Records drawn from a dataset:
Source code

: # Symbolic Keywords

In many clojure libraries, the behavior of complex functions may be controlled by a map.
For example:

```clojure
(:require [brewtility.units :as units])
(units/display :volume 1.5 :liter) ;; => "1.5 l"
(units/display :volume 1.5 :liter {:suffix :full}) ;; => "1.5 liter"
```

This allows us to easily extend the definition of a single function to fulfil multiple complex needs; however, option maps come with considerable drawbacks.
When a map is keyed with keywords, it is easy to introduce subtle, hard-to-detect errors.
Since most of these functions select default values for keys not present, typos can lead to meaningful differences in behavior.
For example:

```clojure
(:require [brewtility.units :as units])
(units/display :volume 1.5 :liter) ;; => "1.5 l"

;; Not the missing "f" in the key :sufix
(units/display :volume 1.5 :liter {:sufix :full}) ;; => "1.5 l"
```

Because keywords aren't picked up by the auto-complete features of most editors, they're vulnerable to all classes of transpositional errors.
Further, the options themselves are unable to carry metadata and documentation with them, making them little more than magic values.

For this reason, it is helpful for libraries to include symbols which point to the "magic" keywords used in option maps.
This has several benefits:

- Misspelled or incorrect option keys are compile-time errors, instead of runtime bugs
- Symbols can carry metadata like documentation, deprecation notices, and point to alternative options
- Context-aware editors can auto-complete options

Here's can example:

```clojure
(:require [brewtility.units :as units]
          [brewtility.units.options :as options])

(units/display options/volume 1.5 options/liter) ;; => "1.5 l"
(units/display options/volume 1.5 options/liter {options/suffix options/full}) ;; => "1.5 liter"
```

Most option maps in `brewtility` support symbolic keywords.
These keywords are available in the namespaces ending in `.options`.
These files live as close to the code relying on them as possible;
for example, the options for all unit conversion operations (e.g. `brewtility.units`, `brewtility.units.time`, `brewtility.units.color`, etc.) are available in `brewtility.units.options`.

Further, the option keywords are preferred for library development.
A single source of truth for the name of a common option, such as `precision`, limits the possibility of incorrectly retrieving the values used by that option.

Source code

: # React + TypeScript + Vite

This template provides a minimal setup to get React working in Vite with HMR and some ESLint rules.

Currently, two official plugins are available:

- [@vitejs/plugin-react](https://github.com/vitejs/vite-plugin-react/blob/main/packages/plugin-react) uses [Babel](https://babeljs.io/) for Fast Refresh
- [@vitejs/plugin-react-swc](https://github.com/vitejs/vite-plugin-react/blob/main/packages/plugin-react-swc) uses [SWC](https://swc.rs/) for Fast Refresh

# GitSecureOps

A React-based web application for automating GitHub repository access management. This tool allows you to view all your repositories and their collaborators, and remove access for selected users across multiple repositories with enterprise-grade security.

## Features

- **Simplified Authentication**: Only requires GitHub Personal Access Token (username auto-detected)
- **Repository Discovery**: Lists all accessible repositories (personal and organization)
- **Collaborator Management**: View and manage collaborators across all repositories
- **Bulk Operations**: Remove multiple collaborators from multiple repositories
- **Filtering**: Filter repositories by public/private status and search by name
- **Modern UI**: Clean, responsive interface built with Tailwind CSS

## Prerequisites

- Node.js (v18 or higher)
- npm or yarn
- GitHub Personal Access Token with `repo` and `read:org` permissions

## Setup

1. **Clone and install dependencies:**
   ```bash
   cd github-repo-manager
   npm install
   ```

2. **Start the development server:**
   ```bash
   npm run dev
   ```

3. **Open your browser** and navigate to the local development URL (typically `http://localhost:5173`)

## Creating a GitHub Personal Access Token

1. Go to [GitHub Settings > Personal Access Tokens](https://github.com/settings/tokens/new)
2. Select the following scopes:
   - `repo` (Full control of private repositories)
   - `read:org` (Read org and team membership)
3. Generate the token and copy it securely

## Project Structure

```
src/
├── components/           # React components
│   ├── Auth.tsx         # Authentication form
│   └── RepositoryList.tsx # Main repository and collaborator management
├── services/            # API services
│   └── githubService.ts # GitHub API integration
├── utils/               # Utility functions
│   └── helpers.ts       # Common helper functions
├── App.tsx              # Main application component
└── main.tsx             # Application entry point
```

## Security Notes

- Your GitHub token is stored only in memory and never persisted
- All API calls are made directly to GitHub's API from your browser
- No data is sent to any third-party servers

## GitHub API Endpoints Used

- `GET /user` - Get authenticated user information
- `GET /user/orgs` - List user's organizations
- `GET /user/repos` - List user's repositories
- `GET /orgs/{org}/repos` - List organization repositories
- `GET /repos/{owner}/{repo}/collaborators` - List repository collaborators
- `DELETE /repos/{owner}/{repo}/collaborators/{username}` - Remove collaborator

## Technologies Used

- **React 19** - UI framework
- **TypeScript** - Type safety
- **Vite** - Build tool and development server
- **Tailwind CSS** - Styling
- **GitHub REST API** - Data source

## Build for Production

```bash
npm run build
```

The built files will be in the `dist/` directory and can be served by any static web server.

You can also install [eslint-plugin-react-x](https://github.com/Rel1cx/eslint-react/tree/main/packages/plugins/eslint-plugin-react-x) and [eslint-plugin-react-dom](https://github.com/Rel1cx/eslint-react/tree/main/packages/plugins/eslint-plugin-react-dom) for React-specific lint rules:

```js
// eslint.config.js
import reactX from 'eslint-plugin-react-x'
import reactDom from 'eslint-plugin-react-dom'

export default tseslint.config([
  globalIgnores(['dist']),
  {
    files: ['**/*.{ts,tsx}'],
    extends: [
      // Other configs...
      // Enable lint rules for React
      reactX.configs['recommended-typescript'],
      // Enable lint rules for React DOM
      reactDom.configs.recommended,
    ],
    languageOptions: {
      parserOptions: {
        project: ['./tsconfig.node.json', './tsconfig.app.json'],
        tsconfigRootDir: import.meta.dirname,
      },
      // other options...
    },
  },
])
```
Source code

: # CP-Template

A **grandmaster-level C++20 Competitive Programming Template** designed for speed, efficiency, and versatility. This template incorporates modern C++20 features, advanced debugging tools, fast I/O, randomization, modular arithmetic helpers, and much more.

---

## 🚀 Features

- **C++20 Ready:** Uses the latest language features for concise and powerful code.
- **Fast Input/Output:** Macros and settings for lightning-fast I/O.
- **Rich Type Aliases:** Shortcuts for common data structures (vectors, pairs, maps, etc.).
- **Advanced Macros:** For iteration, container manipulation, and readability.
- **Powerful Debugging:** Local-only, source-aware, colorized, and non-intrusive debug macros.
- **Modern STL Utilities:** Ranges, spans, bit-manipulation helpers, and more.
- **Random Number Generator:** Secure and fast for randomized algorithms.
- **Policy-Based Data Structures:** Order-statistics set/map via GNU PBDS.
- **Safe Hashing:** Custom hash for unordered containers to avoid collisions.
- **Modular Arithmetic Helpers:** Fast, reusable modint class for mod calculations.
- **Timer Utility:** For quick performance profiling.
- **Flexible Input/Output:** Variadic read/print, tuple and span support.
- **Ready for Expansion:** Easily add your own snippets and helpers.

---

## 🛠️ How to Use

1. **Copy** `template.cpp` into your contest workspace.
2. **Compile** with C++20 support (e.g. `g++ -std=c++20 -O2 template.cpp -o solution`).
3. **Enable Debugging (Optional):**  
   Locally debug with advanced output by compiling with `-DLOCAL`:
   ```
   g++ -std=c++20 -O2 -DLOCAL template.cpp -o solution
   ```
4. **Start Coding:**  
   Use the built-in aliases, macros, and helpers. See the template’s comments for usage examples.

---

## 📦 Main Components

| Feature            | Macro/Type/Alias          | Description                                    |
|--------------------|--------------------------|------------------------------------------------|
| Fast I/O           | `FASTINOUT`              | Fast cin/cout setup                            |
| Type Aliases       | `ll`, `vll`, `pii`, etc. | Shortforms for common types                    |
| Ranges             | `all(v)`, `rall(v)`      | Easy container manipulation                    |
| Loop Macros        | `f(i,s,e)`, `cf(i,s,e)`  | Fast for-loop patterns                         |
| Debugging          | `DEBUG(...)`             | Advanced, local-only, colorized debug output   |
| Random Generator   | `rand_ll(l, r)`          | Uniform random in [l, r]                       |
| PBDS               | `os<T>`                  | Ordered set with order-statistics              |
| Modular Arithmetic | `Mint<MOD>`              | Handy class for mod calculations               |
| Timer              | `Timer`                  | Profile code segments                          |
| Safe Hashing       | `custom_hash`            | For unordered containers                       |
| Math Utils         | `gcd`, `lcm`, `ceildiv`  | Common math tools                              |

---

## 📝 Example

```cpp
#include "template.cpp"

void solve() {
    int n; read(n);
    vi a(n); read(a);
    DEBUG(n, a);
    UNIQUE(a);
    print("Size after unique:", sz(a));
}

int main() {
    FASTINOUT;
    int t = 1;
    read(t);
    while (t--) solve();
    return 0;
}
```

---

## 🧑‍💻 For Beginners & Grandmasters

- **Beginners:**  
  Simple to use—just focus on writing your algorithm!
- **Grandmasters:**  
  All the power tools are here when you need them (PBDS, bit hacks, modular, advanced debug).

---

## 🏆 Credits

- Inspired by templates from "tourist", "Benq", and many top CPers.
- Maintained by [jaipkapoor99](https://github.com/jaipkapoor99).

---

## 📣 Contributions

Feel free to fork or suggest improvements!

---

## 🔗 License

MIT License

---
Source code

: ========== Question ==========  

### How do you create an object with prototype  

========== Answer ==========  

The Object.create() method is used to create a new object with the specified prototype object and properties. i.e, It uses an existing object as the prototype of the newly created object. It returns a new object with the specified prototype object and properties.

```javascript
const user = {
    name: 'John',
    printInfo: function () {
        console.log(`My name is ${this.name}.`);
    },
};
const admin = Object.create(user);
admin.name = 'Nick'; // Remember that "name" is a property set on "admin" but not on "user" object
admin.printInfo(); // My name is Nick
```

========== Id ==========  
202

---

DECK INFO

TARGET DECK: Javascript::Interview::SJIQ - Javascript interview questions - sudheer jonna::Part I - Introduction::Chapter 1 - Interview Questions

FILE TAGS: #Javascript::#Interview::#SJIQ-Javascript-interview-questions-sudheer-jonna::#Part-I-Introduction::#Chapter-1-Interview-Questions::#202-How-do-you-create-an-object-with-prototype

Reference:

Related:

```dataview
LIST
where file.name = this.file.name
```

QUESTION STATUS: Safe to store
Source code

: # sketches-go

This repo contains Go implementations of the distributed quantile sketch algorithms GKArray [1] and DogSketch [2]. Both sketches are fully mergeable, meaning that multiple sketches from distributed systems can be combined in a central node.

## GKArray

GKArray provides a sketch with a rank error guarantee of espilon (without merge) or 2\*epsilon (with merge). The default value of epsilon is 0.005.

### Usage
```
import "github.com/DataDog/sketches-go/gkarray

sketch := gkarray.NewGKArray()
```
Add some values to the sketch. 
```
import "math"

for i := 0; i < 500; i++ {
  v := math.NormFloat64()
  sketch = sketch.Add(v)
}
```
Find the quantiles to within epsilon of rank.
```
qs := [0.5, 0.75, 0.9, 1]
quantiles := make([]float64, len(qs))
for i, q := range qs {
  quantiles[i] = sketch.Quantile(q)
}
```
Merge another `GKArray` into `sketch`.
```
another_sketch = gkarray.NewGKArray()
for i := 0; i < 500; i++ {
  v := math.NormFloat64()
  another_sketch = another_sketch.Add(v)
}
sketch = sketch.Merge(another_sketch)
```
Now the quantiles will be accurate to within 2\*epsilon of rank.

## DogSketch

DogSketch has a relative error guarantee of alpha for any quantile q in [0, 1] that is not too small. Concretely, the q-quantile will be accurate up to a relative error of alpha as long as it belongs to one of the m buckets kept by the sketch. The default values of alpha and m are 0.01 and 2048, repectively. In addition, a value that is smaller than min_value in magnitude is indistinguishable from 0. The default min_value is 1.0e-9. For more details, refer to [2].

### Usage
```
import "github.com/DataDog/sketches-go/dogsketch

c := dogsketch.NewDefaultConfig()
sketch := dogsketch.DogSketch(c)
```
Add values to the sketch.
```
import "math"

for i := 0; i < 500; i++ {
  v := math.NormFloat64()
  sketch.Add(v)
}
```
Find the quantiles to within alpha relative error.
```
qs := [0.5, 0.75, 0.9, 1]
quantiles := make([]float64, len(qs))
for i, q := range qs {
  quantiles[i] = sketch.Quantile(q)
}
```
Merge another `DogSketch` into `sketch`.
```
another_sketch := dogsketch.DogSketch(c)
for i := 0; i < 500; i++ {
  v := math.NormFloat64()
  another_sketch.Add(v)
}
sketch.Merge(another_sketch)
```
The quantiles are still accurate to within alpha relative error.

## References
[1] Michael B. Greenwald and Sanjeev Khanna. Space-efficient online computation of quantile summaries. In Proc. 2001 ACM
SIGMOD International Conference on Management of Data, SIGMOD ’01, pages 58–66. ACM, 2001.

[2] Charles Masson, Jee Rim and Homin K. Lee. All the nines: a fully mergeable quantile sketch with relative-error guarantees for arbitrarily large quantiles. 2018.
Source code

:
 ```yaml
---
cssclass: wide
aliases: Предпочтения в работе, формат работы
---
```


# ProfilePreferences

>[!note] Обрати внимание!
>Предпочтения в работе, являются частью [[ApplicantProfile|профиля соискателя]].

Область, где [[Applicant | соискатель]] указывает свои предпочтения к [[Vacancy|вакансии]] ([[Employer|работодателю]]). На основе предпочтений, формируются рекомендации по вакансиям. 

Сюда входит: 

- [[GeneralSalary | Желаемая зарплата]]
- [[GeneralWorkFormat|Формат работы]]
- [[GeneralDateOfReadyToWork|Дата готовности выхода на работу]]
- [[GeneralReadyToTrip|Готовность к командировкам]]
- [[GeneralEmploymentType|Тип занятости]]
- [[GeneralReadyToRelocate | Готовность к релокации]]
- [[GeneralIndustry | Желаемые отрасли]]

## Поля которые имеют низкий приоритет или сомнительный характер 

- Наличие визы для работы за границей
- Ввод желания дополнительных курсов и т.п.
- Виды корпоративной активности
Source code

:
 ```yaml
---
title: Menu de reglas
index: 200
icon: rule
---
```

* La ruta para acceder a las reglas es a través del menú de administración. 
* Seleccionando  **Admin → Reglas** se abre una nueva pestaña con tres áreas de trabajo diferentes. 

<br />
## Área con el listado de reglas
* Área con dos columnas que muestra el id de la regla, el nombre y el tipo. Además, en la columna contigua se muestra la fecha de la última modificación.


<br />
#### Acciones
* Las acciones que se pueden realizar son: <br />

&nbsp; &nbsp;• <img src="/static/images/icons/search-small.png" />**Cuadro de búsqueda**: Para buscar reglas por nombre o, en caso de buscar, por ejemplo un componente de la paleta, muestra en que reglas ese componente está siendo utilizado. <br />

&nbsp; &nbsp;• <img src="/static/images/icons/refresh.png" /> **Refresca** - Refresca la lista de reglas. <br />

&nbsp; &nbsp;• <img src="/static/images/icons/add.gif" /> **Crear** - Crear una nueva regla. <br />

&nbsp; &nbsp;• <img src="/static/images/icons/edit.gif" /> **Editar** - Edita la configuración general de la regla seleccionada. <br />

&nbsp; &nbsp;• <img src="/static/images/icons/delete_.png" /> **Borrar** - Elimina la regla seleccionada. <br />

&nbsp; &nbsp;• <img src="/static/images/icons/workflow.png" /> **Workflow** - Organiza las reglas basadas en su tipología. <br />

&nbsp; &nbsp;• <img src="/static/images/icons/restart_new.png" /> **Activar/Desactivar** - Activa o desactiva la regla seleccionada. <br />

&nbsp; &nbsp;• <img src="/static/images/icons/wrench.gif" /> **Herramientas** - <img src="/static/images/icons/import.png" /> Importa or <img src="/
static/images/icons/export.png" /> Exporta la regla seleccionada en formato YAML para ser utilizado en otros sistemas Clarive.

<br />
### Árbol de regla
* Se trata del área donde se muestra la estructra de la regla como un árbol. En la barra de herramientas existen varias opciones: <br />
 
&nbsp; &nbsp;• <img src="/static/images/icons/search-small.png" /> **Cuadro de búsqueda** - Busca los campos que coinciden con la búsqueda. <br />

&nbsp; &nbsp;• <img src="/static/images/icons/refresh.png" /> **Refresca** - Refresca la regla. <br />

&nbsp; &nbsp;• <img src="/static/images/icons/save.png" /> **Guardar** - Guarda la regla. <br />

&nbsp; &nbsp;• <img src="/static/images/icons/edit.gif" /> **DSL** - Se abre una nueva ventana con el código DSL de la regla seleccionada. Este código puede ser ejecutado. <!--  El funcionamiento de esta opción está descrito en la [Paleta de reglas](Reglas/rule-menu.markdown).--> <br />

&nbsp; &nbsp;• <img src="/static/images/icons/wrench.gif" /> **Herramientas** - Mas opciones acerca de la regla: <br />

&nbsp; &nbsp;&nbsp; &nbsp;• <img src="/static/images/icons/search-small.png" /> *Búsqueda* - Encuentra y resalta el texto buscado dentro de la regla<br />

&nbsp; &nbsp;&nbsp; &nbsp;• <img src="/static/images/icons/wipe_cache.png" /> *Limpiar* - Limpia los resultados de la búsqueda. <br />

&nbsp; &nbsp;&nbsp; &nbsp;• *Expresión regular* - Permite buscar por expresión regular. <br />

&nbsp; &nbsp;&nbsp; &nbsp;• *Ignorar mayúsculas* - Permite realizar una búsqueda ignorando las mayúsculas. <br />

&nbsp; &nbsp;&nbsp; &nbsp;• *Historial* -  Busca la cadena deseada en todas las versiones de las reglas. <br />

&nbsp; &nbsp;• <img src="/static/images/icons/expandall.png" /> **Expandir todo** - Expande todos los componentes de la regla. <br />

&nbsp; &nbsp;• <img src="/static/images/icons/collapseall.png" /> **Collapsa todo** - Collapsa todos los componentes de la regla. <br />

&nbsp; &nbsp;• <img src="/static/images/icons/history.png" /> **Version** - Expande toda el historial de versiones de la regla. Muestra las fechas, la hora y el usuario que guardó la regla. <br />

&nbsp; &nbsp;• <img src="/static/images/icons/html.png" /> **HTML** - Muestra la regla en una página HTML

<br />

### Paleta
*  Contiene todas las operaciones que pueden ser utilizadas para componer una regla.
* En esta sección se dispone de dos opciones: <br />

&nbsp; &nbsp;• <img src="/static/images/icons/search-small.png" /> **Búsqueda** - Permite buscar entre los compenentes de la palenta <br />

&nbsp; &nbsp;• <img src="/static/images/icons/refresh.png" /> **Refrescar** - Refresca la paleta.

▶ **Exercise requirements**
Exactly how many lines of the records include "support"? Provide the number by itself.

▶ **Output for this task**
3